Available records |
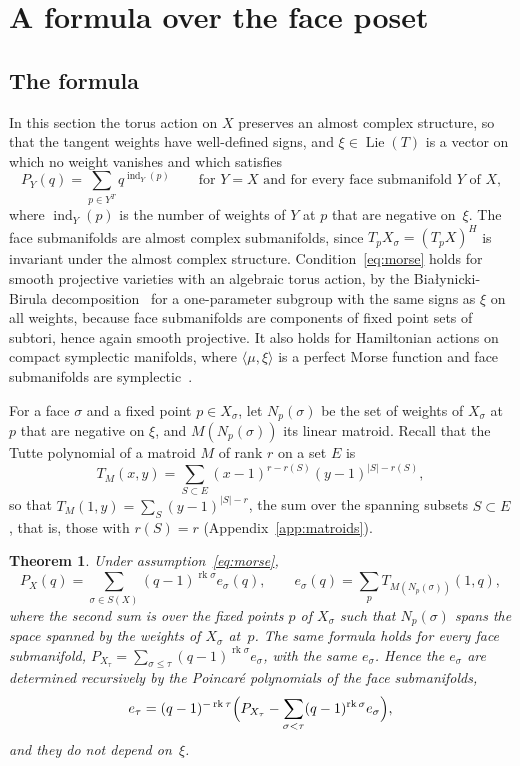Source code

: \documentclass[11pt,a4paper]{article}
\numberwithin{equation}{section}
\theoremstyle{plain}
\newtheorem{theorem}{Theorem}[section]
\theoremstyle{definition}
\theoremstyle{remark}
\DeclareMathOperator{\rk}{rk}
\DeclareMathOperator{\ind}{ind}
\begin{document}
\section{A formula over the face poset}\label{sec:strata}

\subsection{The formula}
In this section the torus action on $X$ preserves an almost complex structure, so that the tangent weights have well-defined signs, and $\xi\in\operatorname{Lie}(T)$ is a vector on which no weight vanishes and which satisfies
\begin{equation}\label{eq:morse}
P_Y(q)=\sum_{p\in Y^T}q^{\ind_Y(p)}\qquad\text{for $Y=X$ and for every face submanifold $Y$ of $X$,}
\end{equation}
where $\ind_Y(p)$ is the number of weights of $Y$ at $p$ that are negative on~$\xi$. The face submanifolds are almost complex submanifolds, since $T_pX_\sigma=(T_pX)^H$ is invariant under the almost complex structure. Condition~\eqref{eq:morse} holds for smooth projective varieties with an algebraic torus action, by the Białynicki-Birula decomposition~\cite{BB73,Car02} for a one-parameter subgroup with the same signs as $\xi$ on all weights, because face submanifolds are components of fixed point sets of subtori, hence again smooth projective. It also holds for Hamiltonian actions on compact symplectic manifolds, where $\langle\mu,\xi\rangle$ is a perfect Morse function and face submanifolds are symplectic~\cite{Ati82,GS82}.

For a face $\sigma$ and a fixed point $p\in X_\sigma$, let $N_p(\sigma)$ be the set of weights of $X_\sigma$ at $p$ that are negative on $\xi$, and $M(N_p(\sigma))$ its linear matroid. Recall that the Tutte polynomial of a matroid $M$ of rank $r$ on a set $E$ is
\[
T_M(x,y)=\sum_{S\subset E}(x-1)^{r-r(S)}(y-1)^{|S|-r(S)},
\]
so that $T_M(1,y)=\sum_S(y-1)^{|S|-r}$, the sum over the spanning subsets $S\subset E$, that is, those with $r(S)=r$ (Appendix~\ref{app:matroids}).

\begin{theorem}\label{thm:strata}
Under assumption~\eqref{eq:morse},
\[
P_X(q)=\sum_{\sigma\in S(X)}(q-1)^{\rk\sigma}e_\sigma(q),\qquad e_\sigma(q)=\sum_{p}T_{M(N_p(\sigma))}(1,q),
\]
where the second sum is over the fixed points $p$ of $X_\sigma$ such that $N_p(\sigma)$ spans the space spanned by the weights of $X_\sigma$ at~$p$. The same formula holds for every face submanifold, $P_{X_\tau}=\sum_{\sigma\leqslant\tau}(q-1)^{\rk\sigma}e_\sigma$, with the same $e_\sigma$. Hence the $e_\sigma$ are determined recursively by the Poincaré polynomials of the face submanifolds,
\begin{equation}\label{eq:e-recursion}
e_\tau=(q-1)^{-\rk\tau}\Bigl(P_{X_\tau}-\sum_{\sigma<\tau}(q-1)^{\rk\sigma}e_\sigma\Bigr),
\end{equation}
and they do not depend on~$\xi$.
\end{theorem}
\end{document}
--
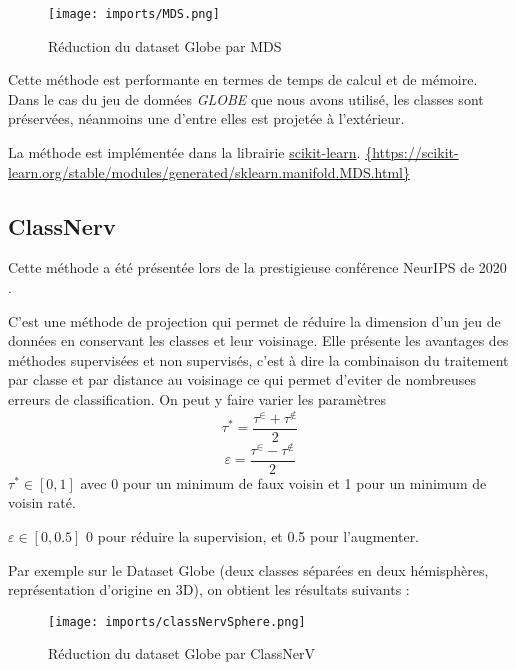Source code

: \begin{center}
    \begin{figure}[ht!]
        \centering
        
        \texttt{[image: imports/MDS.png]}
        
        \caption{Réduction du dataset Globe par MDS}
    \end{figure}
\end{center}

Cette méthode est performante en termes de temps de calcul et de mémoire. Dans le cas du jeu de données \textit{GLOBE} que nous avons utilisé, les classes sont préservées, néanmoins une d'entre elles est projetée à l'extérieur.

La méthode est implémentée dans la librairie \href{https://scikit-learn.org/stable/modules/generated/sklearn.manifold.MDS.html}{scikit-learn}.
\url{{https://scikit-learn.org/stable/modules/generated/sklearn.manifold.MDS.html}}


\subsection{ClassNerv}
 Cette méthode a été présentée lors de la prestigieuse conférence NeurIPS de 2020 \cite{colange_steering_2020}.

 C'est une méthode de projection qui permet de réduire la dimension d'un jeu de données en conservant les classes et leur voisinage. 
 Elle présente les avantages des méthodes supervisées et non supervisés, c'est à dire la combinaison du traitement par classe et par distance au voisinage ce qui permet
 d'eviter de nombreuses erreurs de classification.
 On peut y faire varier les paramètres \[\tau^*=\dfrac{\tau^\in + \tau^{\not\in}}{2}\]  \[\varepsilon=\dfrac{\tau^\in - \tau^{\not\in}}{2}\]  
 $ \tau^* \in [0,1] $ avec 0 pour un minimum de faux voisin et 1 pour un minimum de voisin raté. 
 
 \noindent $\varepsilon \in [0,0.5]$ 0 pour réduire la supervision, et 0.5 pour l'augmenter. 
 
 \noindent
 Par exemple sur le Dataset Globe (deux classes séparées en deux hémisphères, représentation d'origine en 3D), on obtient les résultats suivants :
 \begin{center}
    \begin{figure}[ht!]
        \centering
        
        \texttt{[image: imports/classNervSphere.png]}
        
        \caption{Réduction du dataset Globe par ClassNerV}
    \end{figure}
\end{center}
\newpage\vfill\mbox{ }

Action item | Copy out, in full, each line above that has the word "modules" in it.

Solution for this task |
La méthode est implémentée dans la librairie \href{https://scikit-learn.org/stable/modules/generated/sklearn.manifold.MDS.html}{scikit-learn}.
\url{{https://scikit-learn.org/stable/modules/generated/sklearn.manifold.MDS.html}}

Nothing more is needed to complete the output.